Bryce Harrington wrote:
On Fri, Mar 04, 2005 at 01:30:26PM -0500, mental@...3... wrote:
I've been through several website adoptions of CMS's (i.e. Zope) that turned out very badly, so am rather skeptical of the value of CMS systems in general,
Isn't Zope a web application framework rather than a CMS as such?
It has a CMS component called Plone. We have found that it has serious performance limitations, and does not play very well with non-Zope things (such as CGI scripts or PHP). Plone gets a lot of press, but it doesn't seem to be a very good solution, even if you're willing to go 100% Python for everything (as it requires). It cannot handle high traffic loads, for instance - we tend to lose the OSDL site for the day when we even get a modest slashdotting.
Bryce
I read an article on Plone recently: http://www.456bereastreet.com/archive/200503/content_management_with_plone/
"Performance
By default, Plone is set up for development, not deployment.
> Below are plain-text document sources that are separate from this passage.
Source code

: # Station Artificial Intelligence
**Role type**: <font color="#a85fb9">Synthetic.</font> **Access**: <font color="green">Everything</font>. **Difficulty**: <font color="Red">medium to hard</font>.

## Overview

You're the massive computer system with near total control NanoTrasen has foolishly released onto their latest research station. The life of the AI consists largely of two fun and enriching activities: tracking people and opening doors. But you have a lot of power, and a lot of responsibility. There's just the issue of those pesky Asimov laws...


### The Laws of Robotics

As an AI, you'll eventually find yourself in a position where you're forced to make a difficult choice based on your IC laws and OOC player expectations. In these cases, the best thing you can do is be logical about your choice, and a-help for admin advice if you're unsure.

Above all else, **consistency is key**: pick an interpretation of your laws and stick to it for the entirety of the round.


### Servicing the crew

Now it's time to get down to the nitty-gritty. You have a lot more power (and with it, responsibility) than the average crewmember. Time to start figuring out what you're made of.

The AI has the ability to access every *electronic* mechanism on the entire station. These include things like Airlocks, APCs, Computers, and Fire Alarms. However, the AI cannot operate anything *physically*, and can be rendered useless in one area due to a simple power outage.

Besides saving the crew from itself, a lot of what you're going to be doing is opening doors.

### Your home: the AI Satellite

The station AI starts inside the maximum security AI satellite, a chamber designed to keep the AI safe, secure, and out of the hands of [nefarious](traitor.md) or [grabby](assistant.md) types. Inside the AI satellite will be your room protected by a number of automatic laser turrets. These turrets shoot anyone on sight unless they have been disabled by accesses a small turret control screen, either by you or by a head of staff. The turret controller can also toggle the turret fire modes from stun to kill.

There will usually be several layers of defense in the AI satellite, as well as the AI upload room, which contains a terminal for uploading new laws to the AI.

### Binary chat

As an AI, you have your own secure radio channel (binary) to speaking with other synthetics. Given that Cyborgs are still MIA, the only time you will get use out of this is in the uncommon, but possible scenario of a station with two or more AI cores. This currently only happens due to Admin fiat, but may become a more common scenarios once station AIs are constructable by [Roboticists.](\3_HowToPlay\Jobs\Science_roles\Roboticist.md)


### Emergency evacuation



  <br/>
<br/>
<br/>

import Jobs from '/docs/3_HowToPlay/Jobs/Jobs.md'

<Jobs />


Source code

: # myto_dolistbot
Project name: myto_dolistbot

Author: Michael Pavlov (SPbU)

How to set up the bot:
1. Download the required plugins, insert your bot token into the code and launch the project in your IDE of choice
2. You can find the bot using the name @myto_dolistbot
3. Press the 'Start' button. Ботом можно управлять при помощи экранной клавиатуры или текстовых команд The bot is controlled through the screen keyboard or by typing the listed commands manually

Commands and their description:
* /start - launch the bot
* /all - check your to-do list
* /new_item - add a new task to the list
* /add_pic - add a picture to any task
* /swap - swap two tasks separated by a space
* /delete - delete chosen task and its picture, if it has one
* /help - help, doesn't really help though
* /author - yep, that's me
Before launching a Plone site, you need to make some configuration changes to enable caching and make sure debug mode is off. If you don’t, performance will not be good, to say the least. Unless your site gets very little traffic you will want to use a caching proxy in front of Plone, something that is highly recommended. Zope is not the fastest thing around, so anything you can do to reduce server load will help."
I couldn't comment having never used it myself, but I think it is perhaps an unfair example to use as transferring an entire site to Plone far more "serious" than transferring a news section to WordPress.